| Task requirements |
Each line of the material below should be reproduced exactly.

<<<<

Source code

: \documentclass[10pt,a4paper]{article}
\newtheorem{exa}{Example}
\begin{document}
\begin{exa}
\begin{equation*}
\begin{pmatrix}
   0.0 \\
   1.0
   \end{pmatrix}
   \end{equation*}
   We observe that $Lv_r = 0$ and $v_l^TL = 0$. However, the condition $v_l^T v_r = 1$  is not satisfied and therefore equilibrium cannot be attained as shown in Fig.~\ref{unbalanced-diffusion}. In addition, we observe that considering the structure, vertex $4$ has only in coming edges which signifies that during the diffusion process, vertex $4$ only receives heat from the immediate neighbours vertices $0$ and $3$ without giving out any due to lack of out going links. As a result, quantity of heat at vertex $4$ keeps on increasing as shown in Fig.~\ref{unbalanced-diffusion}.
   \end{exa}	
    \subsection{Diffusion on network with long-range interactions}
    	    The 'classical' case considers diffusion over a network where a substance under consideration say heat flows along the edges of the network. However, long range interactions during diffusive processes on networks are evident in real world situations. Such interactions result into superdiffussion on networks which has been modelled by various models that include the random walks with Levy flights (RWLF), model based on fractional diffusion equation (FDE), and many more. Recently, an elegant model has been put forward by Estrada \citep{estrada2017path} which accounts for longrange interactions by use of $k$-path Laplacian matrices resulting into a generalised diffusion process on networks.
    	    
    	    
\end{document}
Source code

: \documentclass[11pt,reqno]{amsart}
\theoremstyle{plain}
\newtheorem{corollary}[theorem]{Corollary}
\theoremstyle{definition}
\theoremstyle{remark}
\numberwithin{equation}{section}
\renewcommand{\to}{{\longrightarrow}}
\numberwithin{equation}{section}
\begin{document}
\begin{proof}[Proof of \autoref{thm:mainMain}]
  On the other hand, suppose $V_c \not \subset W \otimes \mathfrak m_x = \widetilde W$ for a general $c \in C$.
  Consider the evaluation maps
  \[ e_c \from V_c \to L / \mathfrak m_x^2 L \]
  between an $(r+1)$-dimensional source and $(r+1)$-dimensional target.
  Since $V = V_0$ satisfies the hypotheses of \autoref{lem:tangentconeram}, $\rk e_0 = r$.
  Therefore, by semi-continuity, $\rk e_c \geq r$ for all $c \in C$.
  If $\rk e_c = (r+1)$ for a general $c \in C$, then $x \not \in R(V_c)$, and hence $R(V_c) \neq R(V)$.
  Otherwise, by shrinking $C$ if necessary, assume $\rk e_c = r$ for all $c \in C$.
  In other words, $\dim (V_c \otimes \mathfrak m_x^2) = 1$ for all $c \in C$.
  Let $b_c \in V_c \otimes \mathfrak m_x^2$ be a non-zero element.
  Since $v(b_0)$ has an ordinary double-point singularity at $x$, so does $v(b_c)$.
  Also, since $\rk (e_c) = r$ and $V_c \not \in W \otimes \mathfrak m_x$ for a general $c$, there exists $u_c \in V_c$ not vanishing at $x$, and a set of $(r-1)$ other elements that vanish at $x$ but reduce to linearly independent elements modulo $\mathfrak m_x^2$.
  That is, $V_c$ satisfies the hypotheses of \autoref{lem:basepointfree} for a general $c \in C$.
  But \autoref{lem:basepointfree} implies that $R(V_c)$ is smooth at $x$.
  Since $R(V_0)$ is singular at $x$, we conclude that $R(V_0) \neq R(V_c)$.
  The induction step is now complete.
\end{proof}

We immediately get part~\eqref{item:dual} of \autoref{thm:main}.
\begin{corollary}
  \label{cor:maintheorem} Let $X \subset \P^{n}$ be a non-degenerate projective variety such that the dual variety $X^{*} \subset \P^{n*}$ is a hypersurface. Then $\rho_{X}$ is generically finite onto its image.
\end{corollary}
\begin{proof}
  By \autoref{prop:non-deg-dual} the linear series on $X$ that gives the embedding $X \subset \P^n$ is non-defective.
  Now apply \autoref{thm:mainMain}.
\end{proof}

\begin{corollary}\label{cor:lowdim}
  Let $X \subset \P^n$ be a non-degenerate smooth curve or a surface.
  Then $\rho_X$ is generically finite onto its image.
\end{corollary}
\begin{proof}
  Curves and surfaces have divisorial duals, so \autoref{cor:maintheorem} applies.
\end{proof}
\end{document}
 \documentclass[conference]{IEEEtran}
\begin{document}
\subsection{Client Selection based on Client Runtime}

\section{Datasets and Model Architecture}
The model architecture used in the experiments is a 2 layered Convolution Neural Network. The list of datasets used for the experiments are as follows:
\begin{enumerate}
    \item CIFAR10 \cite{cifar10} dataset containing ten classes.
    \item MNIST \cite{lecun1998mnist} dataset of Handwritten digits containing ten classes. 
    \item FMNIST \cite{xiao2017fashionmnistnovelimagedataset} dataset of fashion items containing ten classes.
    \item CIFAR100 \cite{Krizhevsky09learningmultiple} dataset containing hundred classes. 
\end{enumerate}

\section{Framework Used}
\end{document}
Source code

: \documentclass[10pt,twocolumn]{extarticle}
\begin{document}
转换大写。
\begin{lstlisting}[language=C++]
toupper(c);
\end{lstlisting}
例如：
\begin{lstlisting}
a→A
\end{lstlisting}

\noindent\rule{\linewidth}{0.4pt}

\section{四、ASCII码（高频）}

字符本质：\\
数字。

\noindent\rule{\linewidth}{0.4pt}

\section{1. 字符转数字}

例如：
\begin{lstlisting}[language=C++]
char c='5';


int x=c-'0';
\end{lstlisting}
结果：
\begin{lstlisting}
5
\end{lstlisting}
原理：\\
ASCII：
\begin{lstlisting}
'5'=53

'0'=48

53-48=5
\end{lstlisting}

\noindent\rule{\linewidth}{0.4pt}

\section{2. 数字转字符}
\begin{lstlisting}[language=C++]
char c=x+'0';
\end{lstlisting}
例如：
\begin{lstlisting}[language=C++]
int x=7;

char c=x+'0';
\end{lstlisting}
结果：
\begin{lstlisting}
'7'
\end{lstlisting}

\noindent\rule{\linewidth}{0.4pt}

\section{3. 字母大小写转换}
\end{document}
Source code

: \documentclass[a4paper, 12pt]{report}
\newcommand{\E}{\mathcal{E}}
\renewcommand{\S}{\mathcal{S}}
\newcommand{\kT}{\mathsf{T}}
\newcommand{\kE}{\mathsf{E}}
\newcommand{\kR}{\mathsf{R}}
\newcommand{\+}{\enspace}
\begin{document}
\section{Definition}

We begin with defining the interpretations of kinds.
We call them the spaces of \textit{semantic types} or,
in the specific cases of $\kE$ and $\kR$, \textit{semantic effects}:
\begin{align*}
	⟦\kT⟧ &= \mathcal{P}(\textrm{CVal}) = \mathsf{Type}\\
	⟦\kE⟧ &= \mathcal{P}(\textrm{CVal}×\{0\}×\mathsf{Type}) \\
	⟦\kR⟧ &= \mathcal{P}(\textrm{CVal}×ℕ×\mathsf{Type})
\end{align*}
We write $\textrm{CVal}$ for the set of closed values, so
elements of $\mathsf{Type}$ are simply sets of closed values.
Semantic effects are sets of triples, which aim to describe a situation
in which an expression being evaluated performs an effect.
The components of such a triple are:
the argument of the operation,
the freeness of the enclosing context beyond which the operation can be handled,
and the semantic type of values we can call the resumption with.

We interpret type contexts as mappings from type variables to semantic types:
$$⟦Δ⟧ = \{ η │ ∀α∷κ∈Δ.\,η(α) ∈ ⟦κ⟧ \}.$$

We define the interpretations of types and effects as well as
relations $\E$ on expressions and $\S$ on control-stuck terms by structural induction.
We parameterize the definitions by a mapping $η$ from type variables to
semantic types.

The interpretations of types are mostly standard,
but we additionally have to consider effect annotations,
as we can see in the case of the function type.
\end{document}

>>>>

| Exercise answer |
Source code

: \documentclass[10pt,a4paper]{article}
\newtheorem{exa}{Example}
\begin{document}
\begin{exa}
\begin{equation*}
\begin{pmatrix}
   0.0 \\
   1.0
   \end{pmatrix}
   \end{equation*}
   We observe that $Lv_r = 0$ and $v_l^TL = 0$. However, the condition $v_l^T v_r = 1$  is not satisfied and therefore equilibrium cannot be attained as shown in Fig.~\ref{unbalanced-diffusion}. In addition, we observe that considering the structure, vertex $4$ has only in coming edges which signifies that during the diffusion process, vertex $4$ only receives heat from the immediate neighbours vertices $0$ and $3$ without giving out any due to lack of out going links. As a result, quantity of heat at vertex $4$ keeps on increasing as shown in Fig.~\ref{unbalanced-diffusion}.
   \end{exa}	
    \subsection{Diffusion on network with long-range interactions}
    	    The 'classical' case considers diffusion over a network where a substance under consideration say heat flows along the edges of the network. However, long range interactions during diffusive processes on networks are evident in real world situations. Such interactions result into superdiffussion on networks which has been modelled by various models that include the random walks with Levy flights (RWLF), model based on fractional diffusion equation (FDE), and many more. Recently, an elegant model has been put forward by Estrada \citep{estrada2017path} which accounts for longrange interactions by use of $k$-path Laplacian matrices resulting into a generalised diffusion process on networks.
    	    
    	    
\end{document}
Source code

: \documentclass[11pt,reqno]{amsart}
\theoremstyle{plain}
\newtheorem{corollary}[theorem]{Corollary}
\theoremstyle{definition}
\theoremstyle{remark}
\numberwithin{equation}{section}
\renewcommand{\to}{{\longrightarrow}}
\numberwithin{equation}{section}
\begin{document}
\begin{proof}[Proof of \autoref{thm:mainMain}]
  On the other hand, suppose $V_c \not \subset W \otimes \mathfrak m_x = \widetilde W$ for a general $c \in C$.
  Consider the evaluation maps
  \[ e_c \from V_c \to L / \mathfrak m_x^2 L \]
  between an $(r+1)$-dimensional source and $(r+1)$-dimensional target.
  Since $V = V_0$ satisfies the hypotheses of \autoref{lem:tangentconeram}, $\rk e_0 = r$.
  Therefore, by semi-continuity, $\rk e_c \geq r$ for all $c \in C$.
  If $\rk e_c = (r+1)$ for a general $c \in C$, then $x \not \in R(V_c)$, and hence $R(V_c) \neq R(V)$.
  Otherwise, by shrinking $C$ if necessary, assume $\rk e_c = r$ for all $c \in C$.
  In other words, $\dim (V_c \otimes \mathfrak m_x^2) = 1$ for all $c \in C$.
  Let $b_c \in V_c \otimes \mathfrak m_x^2$ be a non-zero element.
  Since $v(b_0)$ has an ordinary double-point singularity at $x$, so does $v(b_c)$.
  Also, since $\rk (e_c) = r$ and $V_c \not \in W \otimes \mathfrak m_x$ for a general $c$, there exists $u_c \in V_c$ not vanishing at $x$, and a set of $(r-1)$ other elements that vanish at $x$ but reduce to linearly independent elements modulo $\mathfrak m_x^2$.
  That is, $V_c$ satisfies the hypotheses of \autoref{lem:basepointfree} for a general $c \in C$.
  But \autoref{lem:basepointfree} implies that $R(V_c)$ is smooth at $x$.
  Since $R(V_0)$ is singular at $x$, we conclude that $R(V_0) \neq R(V_c)$.
  The induction step is now complete.
\end{proof}

We immediately get part~\eqref{item:dual} of \autoref{thm:main}.
\begin{corollary}
  \label{cor:maintheorem} Let $X \subset \P^{n}$ be a non-degenerate projective variety such that the dual variety $X^{*} \subset \P^{n*}$ is a hypersurface. Then $\rho_{X}$ is generically finite onto its image.
\end{corollary}
\begin{proof}
  By \autoref{prop:non-deg-dual} the linear series on $X$ that gives the embedding $X \subset \P^n$ is non-defective.
  Now apply \autoref{thm:mainMain}.
\end{proof}

\begin{corollary}\label{cor:lowdim}
  Let $X \subset \P^n$ be a non-degenerate smooth curve or a surface.
  Then $\rho_X$ is generically finite onto its image.
\end{corollary}
\begin{proof}
  Curves and surfaces have divisorial duals, so \autoref{cor:maintheorem} applies.
\end{proof}
\end{document}
 \documentclass[conference]{IEEEtran}
\begin{document}
\subsection{Client Selection based on Client Runtime}

\section{Datasets and Model Architecture}
The model architecture used in the experiments is a 2 layered Convolution Neural Network. The list of datasets used for the experiments are as follows:
\begin{enumerate}
    \item CIFAR10 \cite{cifar10} dataset containing ten classes.
    \item MNIST \cite{lecun1998mnist} dataset of Handwritten digits containing ten classes. 
    \item FMNIST \cite{xiao2017fashionmnistnovelimagedataset} dataset of fashion items containing ten classes.
    \item CIFAR100 \cite{Krizhevsky09learningmultiple} dataset containing hundred classes. 
\end{enumerate}

\section{Framework Used}
\end{document}
Source code

: \documentclass[10pt,twocolumn]{extarticle}
\begin{document}
转换大写。
\begin{lstlisting}[language=C++]
toupper(c);
\end{lstlisting}
例如：
\begin{lstlisting}
a→A
\end{lstlisting}

\noindent\rule{\linewidth}{0.4pt}

\section{四、ASCII码（高频）}

字符本质：\\
数字。

\noindent\rule{\linewidth}{0.4pt}

\section{1. 字符转数字}

例如：
\begin{lstlisting}[language=C++]
char c='5';


int x=c-'0';
\end{lstlisting}
结果：
\begin{lstlisting}
5
\end{lstlisting}
原理：\\
ASCII：
\begin{lstlisting}
'5'=53

'0'=48

53-48=5
\end{lstlisting}

\noindent\rule{\linewidth}{0.4pt}

\section{2. 数字转字符}
\begin{lstlisting}[language=C++]
char c=x+'0';
\end{lstlisting}
例如：
\begin{lstlisting}[language=C++]
int x=7;

char c=x+'0';
\end{lstlisting}
结果：
\begin{lstlisting}
'7'
\end{lstlisting}

\noindent\rule{\linewidth}{0.4pt}

\section{3. 字母大小写转换}
\end{document}
Source code

: \documentclass[a4paper, 12pt]{report}
\newcommand{\E}{\mathcal{E}}
\renewcommand{\S}{\mathcal{S}}
\newcommand{\kT}{\mathsf{T}}
\newcommand{\kE}{\mathsf{E}}
\newcommand{\kR}{\mathsf{R}}
\newcommand{\+}{\enspace}
\begin{document}
\section{Definition}

We begin with defining the interpretations of kinds.
We call them the spaces of \textit{semantic types} or,
in the specific cases of $\kE$ and $\kR$, \textit{semantic effects}:
\begin{align*}
	⟦\kT⟧ &= \mathcal{P}(\textrm{CVal}) = \mathsf{Type}\\
	⟦\kE⟧ &= \mathcal{P}(\textrm{CVal}×\{0\}×\mathsf{Type}) \\
	⟦\kR⟧ &= \mathcal{P}(\textrm{CVal}×ℕ×\mathsf{Type})
\end{align*}
We write $\textrm{CVal}$ for the set of closed values, so
elements of $\mathsf{Type}$ are simply sets of closed values.
Semantic effects are sets of triples, which aim to describe a situation
in which an expression being evaluated performs an effect.
The components of such a triple are:
the argument of the operation,
the freeness of the enclosing context beyond which the operation can be handled,
and the semantic type of values we can call the resumption with.

We interpret type contexts as mappings from type variables to semantic types:
$$⟦Δ⟧ = \{ η │ ∀α∷κ∈Δ.\,η(α) ∈ ⟦κ⟧ \}.$$

We define the interpretations of types and effects as well as
relations $\E$ on expressions and $\S$ on control-stuck terms by structural induction.
We parameterize the definitions by a mapping $η$ from type variables to
semantic types.

The interpretations of types are mostly standard,
but we additionally have to consider effect annotations,
as we can see in the case of the function type.
\end{document}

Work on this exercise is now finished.